Exercise aim: Return exactly those lines of the material that fall between the line with "has characteristic larger" and the final line, both included.

################

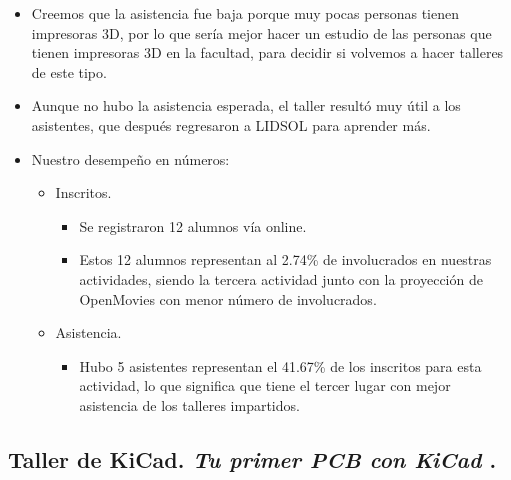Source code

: \documentclass[a4paper,11pt]{article}                 %
\begin{document}
    \begin{itemize}
    \item Creemos que la asistencia fue baja porque muy pocas personas tienen impresoras 3D, por lo que sería mejor hacer un estudio de las personas que tienen impresoras 3D en la facultad, para decidir si volvemos a hacer talleres de este tipo.
    \item Aunque no hubo la asistencia esperada, el taller resultó muy útil a los asistentes, que después regresaron a LIDSOL para aprender más.
    
    \item Nuestro desempeño en números:
    
    \begin{itemize}

    
    \item Inscritos.
    \begin{itemize}
      \item Se registraron 12 alumnos vía online.
      \item Estos 12 alumnos representan al 2.74\% de involucrados en nuestras actividades, siendo la tercera actividad junto con la proyección de OpenMovies con menor número de involucrados. 
    \end{itemize}
    
    \item Asistencia.
    \begin{itemize}
      \item Hubo 5 asistentes representan el 41.67\% de los inscritos para esta actividad, lo que significa que tiene el tercer lugar con mejor asistencia de los talleres impartidos. 
    \end{itemize}
    \end{itemize} 
    
  \end{itemize}  
  \subsection{Taller de KiCad.  \textit{Tu primer PCB con KiCad} .}  
  
\end{document}
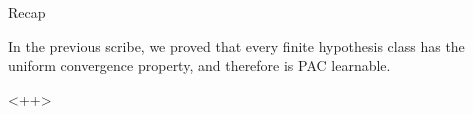 \documentclass{article}
\begin{document}
\makeheader%

\begin{ssection}{Recap}

	In the previous scribe, we proved that every finite hypothesis class has the uniform convergence property, and therefore is PAC learnable.

\end{ssection}<++>
\end{document}
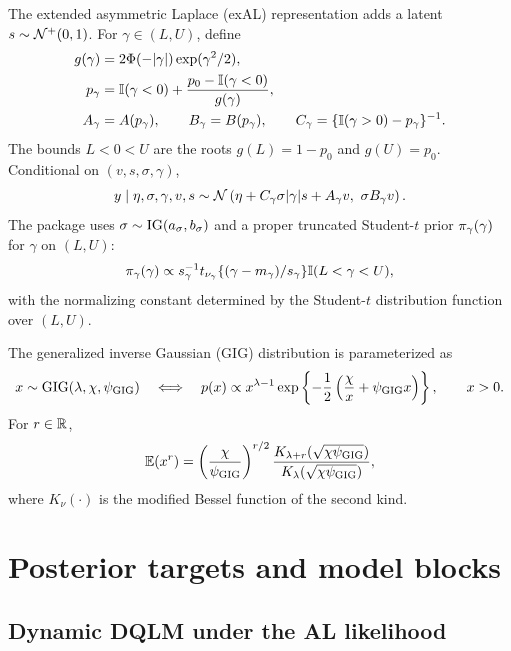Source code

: The extended asymmetric Laplace (exAL) representation adds a latent
$s\sim\TNp(0,1)$. For $\gamma\in(L,U)$, define
\begin{align}
g(\gamma) &= 2\Phi(-|\gamma|)\exp(\gamma^2/2),\\
p_\gamma &= \Ind(\gamma<0) +
  \frac{p_0-\Ind(\gamma<0)}{g(\gamma)},\\
A_\gamma &= A(p_\gamma),\qquad
B_\gamma = B(p_\gamma),\qquad
C_\gamma = \{\Ind(\gamma>0)-p_\gamma\}^{-1}.
\label{eq:exal_ABC}
\end{align}
The bounds $L<0<U$ are the roots $g(L)=1-p_0$ and $g(U)=p_0$. Conditional on
$(v,s,\sigma,\gamma)$,
\begin{equation}
y\mid \eta,\sigma,\gamma,v,s
\sim
\N\left(\eta + C_\gamma\sigma|\gamma|s + A_\gamma v,\
\sigma B_\gamma v \right).
\label{eq:exal_aug}
\end{equation}
The package uses $\sigma\sim\IG(a_\sigma,b_\sigma)$ and a proper truncated
Student-$t$ prior $\pigamma(\gamma)$ for $\gamma$ on $(L,U)$:
\begin{equation}
\pigamma(\gamma)
\propto
s_\gamma^{-1}t_{\nu_\gamma}\{(\gamma-m_\gamma)/s_\gamma\}
\Ind(L<\gamma<U),
\label{eq:gamma_prior}
\end{equation}
with the normalizing constant determined by the Student-$t$ distribution
function over $(L,U)$.

The generalized inverse Gaussian (GIG) distribution is parameterized as
\begin{equation}
x\sim\GIG(\lambda,\chi,\psi_{\mathrm{GIG}})
\quad\Longleftrightarrow\quad
p(x)\propto x^{\lambda-1}
\exp\left\{-\frac{1}{2}\left(\frac{\chi}{x}
+\psi_{\mathrm{GIG}} x\right)\right\},\qquad x>0.
\label{eq:gig_parameterization}
\end{equation}
For $r\in\R$,
\begin{equation}
\E(x^r)=
\left(\frac{\chi}{\psi_{\mathrm{GIG}}}\right)^{r/2}
\frac{K_{\lambda+r}(\sqrt{\chi\psi_{\mathrm{GIG}}})}
{K_{\lambda}(\sqrt{\chi\psi_{\mathrm{GIG}}})},
\label{eq:gig_moments}
\end{equation}
where $K_\nu(\cdot)$ is the modified Bessel function of the second kind.

\section{Posterior targets and model blocks}

\subsection{Dynamic DQLM under the AL likelihood}
\label{sec:dyn_dqlm}

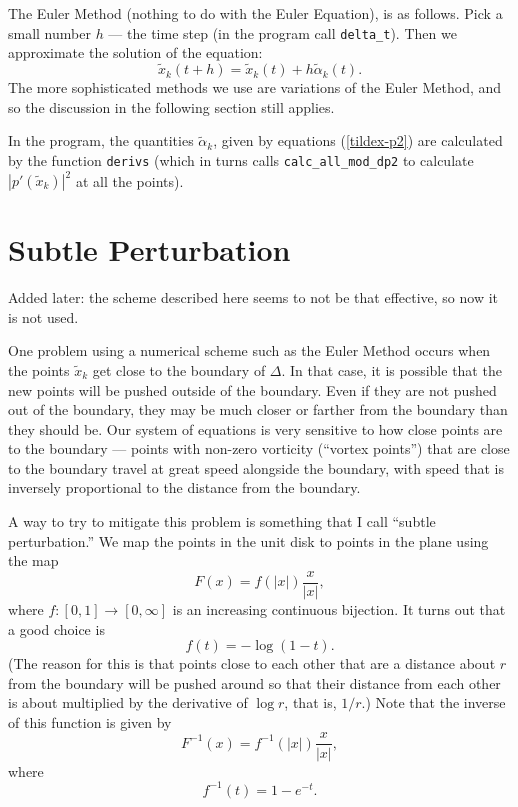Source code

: \documentclass[12pt]{article}
\begin{document}
The Euler Method
(nothing to do with the Euler Equation), is as
follows.  Pick a small number $h$ --- the time step (in
the program call {\tt delta\_t}).  Then we approximate
the solution of the equation:
\begin{equation}
\label{method-simple}
\tilde x_k(t+h) = \tilde x_k(t) + h \tilde\alpha_k(t) .
\end{equation}
The more sophisticated methods we use are variations of 
the Euler Method, and so the discussion in the following section
still applies.

In the program, the quantities $\tilde\alpha_k$, given by
equations (\ref{tildex-p2}) are calculated by the function
{\tt derivs}
(which in turns calls {\tt calc\_all\_mod\_dp2} to
calculate $|p'(\tilde x_k)|^2$ at all the points).


\section{Subtle Perturbation}

Added later: the scheme described here seems to not be that effective,
so now it is not used.

One problem using a numerical scheme such as the Euler Method occurs
when the points $\tilde x_k$ get close to the boundary
of $\Delta$.  In that case, it is possible that the new
points will be pushed outside of the boundary.  Even if they 
are not pushed out of the boundary, they may be much closer
or farther from the boundary than they should be.  
Our system of equations is very sensitive to how close points
are to the boundary --- points with non-zero vorticity
(``vortex points'') that are close to the boundary travel
at great speed alongside the boundary, with speed that is
inversely proportional to the distance from the boundary.

A way to try to mitigate this problem is something that I call
``subtle perturbation.''
We map the points in 
the unit disk to points in the plane using the map
\begin{equation*}
F(x) = f(|x|) \frac x{|x|} ,
\end{equation*}
where $f:[0,1]\to[0,\infty]$ is an increasing continuous
bijection.  It turns out that a good choice is
\begin{equation*}
f(t) = -\log(1-t) .
\end{equation*}
(The reason for this is that points close to each other 
that are a distance
about $r$ from the boundary will be pushed around so that
their distance from each other is about multiplied by the
derivative of $\log r$, that is, $1/r$.)
Note that the inverse of this function is given by
\begin{equation*}
F^{-1}(x) = f^{-1}(|x|) \frac x{|x|} ,
\end{equation*}
where 
\begin{equation*}
f^{-1}(t) = 1-e^{-t} .
\end{equation*}
\end{document}
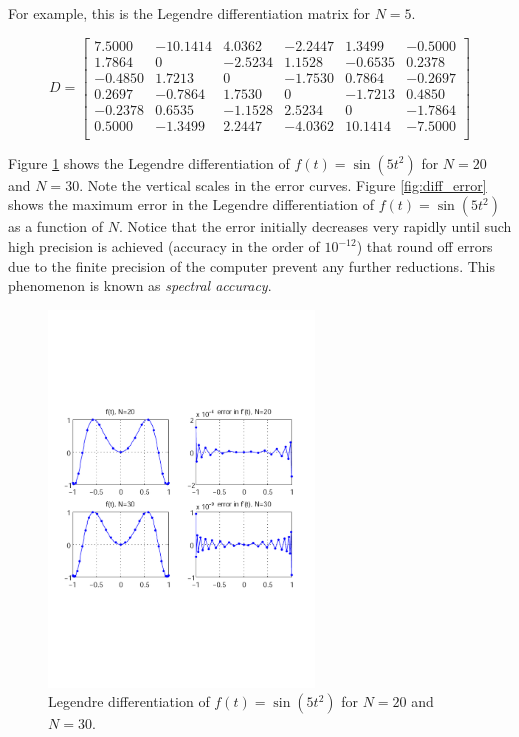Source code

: \documentclass[a4paper,11pt]{report}    %
\begin{document}
For example, this is the Legendre differentiation matrix for $N=5$.

\[
D=
\begin{bmatrix}
   7.5000 & -10.1414  &  4.0362 &  -2.2447&    1.3499&   -0.5000 \\
    1.7864&         0&   -2.5234&    1.1528&   -0.6535&    0.2378 \\
   -0.4850&    1.7213&         0&   -1.7530&    0.7864&   -0.2697  \\
    0.2697&   -0.7864&    1.7530&         0&   -1.7213&    0.4850 \\
   -0.2378&    0.6535&   -1.1528&    2.5234&         0&   -1.7864 \\
    0.5000&   -1.3499&    2.2447&   -4.0362&   10.1414&   -7.5000 \\
\end{bmatrix}
\]





Figure \ref{fig:diff_example}   shows the  Legendre differentiation of $f(t)= \sin(5t^2)$ for $N=20$ and $N=30$. Note the vertical
scales in the error curves. Figure \ref{fig:diff_error} shows the maximum error in the Legendre differentiation of $f(t)=\sin(5t^2)$ as a function of $N$. Notice
that the error initially decreases
very rapidly until such high precision is achieved (accuracy in the order of $10^{-12}$) that round off errors due to
the finite precision of the computer prevent any further reductions. This phenomenon is known as \textit{spectral accuracy}.

\begin{figure}[htbp]
 \centerline{\includegraphics[height=10cm]{derivatives_example}}
\caption{Legendre differentiation of $f(t)=\sin(5t^2)$ for $N=20$ and $N=30$.}
 \label{fig:diff_example} 
\end{figure}
\end{document}
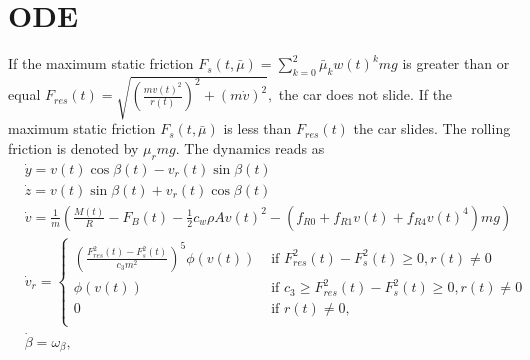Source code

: \documentclass[
10pt, %
a4paper, %
oneside, %
headinclude,footinclude, %
BCOR5mm, %
]{scrartcl}
\begin{document}
\section{ODE}
If the maximum static friction $F_s(t, \bar{\mu}) = \sum_{k=0}^2 \bar{\mu}_k w(t)^k mg $ is greater than or equal $F_{res}(t) = \sqrt{\left(\frac{mv(t)^2}{r(t)}\right)^2+ \left(m \dot{v}\right)^2},$ the car does not slide. 
If the maximum static friction $F_s(t, \bar{\mu})$ is less than $F_{res}(t)$ the car slides. The rolling friction is denoted by $\mu_r m g.$
The dynamics reads as
\begin{align*}
 &\dot{y} = v(t) \cos\beta(t) -  v_r(t)\sin \beta(t) \\
& \dot{z} = v(t) \sin\beta(t) +  v_r(t)\cos \beta(t) \\
& \dot{v} = \frac{1}{m}\left( \frac{M(t)}{R} - F_B(t) - \frac{1}{2}  c_w  \rho  A v(t)^2 -\left(f_{R0} + f_{R1} v(t) + f_{R4}v(t)^4 \right) m g\right)\\
&  \dot{v}_r = \begin{cases} \left(\frac{F_{res}^2(t)- F_{s}^2(t)}{c_3m^2}\right)^5 \phi(v(t)) & \text{ if } F_{res}^2(t)- F_{s}^2(t)\geq 0, r(t) \neq 0\\
\phi( v(t))  & \text{ if } c_3 \geq F_{res}^2(t)- F_{s}^2(t) \geq 0, r(t) \neq 0\\
0 &   \text{ if } r(t) \neq 0,\\
\end{cases}\\
& \dot{\beta} = \omega_{\beta},
\end{align*}
\end{document}

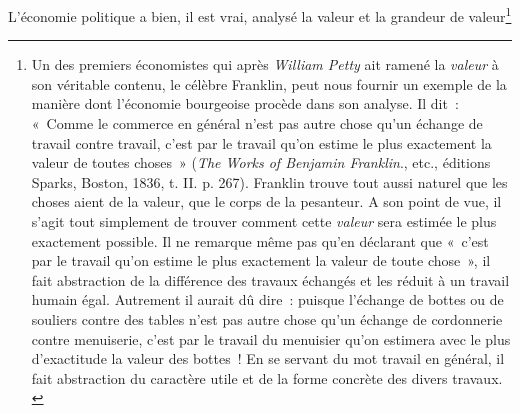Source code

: \documentclass[french,twoside]{book} %
\begin{document}
L’économie politique a bien, il est vrai, analysé la valeur et la grandeur de valeur\footnote{ \noindent Un des premiers économistes qui après \emph{William Petty} ait ramené la \emph{valeur} à son véritable contenu, le célèbre Franklin, peut nous fournir un exemple de la manière dont l’économie bourgeoise procède dans son analyse. Il dit : « Comme le commerce en général n’est pas autre chose qu’un échange de travail contre travail, c’est par le travail qu’on estime le plus exactement la valeur de toutes choses » (\emph{The Works of Benjamin Franklin}., etc., éditions Sparks, Boston, 1836, t. II. p. 267). Franklin trouve tout aussi naturel que les choses aient de la valeur, que le corps de la pesanteur. A son point de vue, il s’agit tout simplement de trouver comment cette \emph{valeur} sera estimée le plus exactement possible. Il ne remarque même pas qu’en déclarant que « c’est par le travail qu’on estime le plus exactement la valeur de toute chose », il fait abstraction de la différence des travaux échangés et les réduit à un travail humain égal. Autrement il aurait dû dire : puisque l’échange de bottes ou de souliers contre des tables n’est pas autre chose qu’un échange de cordonnerie contre menuiserie, c’est par le travail du menuisier qu’on estimera avec le plus d’exactitude la valeur des bottes ! En se servant du mot travail en général, il fait abstraction du caractère utile et de la forme concrète des divers travaux. \\
}
\end{document}
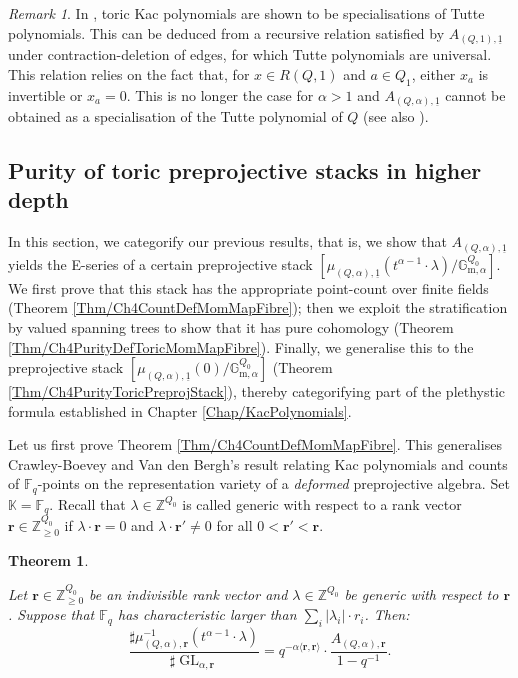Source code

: \documentclass[11pt,english]{article}
\numberwithin{equation}{section}
\numberwithin{figure}{section}
\theoremstyle{definition}
\theoremstyle{plain}
\newtheorem{thm}[df]{Theorem}
\theoremstyle{remark}
\newtheorem{rmk}[df]{Remark}
\DeclareMathOperator{\GL}{GL}
\newcommand\rr{\mathbf{r}}
\newcommand\ZZ{\mathbb{Z}}
\newcommand\FF{\mathbb{F}}
\newcommand\KK{\mathbb{K}}
\begin{document}
\begin{rmk}

In \cite{AMRV22}, toric Kac polynomials are shown to be specialisations
of Tutte polynomials. This can be deduced from a recursive relation
satisfied by $A_{(Q,1),\underline{1}}$ under contraction-deletion
of edges, for which Tutte polynomials are universal. This relation
relies on the fact that, for $x\in R(Q,1)$ and $a\in Q_{1}$, either
$x_{a}$ is invertible or $x_{a}=0$. This is no longer the case for
$\alpha>1$ and $A_{(Q,\alpha),\underline{1}}$ cannot be obtained
as a specialisation of the Tutte polynomial of $Q$ (see also \cite[Prop. 7.16.]{HLRV24}).
\end{rmk}

\subsection{Purity of toric preprojective stacks in higher depth \label{Subsect/Purity}}

In this section, we categorify our previous results, that is, we show
that $A_{(Q,\alpha),\underline{1}}$ yields the E-series of a certain
preprojective stack $\left[\mu_{(Q,\alpha),\underline{1}}(t^{\alpha-1}\cdot\lambda)/\mathbb{G}_{\mathrm{m},\alpha}^{Q_{0}}\right]$.
We first prove that this stack has the appropriate point-count over
finite fields (Theorem \ref{Thm/Ch4CountDefMomMapFibre}); then we
exploit the stratification by valued spanning trees to show that it
has pure cohomology (Theorem \ref{Thm/Ch4PurityDefToricMomMapFibre}).
Finally, we generalise this to the preprojective stack $\left[\mu_{(Q,\alpha),\underline{1}}(0)/\mathbb{G}_{\mathrm{m},\alpha}^{Q_{0}}\right]$
(Theorem \ref{Thm/Ch4PurityToricPreprojStack}), thereby categorifying
part of the plethystic formula established in Chapter \ref{Chap/KacPolynomials}. 

Let us first prove Theorem \ref{Thm/Ch4CountDefMomMapFibre}. This
generalises Crawley-Boevey and Van den Bergh's result relating Kac
polynomials and counts of $\FF_{q}$-points on the representation
variety of a \textit{deformed} preprojective algebra. Set $\KK=\FF_{q}$.
Recall that $\lambda\in\ZZ^{Q_{0}}$ is called generic with respect
to a rank vector $\rr\in\ZZ_{\geq0}^{Q_{0}}$ if $\lambda\cdot\rr=0$
and $\lambda\cdot\rr'\ne0$ for all $0<\rr'<\rr$.

\begin{thm} \label{Thm/CountMomMapGenFib}

Let $\rr\in\ZZ_{\geq0}^{Q_{0}}$ be an indivisible rank vector and
$\lambda\in\ZZ^{Q_{0}}$ be generic with respect to $\rr$. Suppose
that $\FF_{q}$ has characteristic larger than $\sum_{i}\vert\lambda_{i}\vert\cdot r_{i}$.
Then: \[
\frac{\sharp\mu_{(Q,\alpha),\rr}^{-1}(t^{\alpha-1}\cdot\lambda)}{\sharp\GL_{\alpha,\rr}}
=q^{-\alpha\langle\rr,\rr\rangle}\cdot\frac{A_{(Q,\alpha),\rr}}{1-q^{-1}}.
\]

\end{thm}
\end{document}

################

Solved exercise:
that $\FF_{q}$ has characteristic larger than $\sum_{i}\vert\lambda_{i}\vert\cdot r_{i}$.
Then: \[
\frac{\sharp\mu_{(Q,\alpha),\rr}^{-1}(t^{\alpha-1}\cdot\lambda)}{\sharp\GL_{\alpha,\rr}}
=q^{-\alpha\langle\rr,\rr\rangle}\cdot\frac{A_{(Q,\alpha),\rr}}{1-q^{-1}}.
\]

\end{thm}
\end{document}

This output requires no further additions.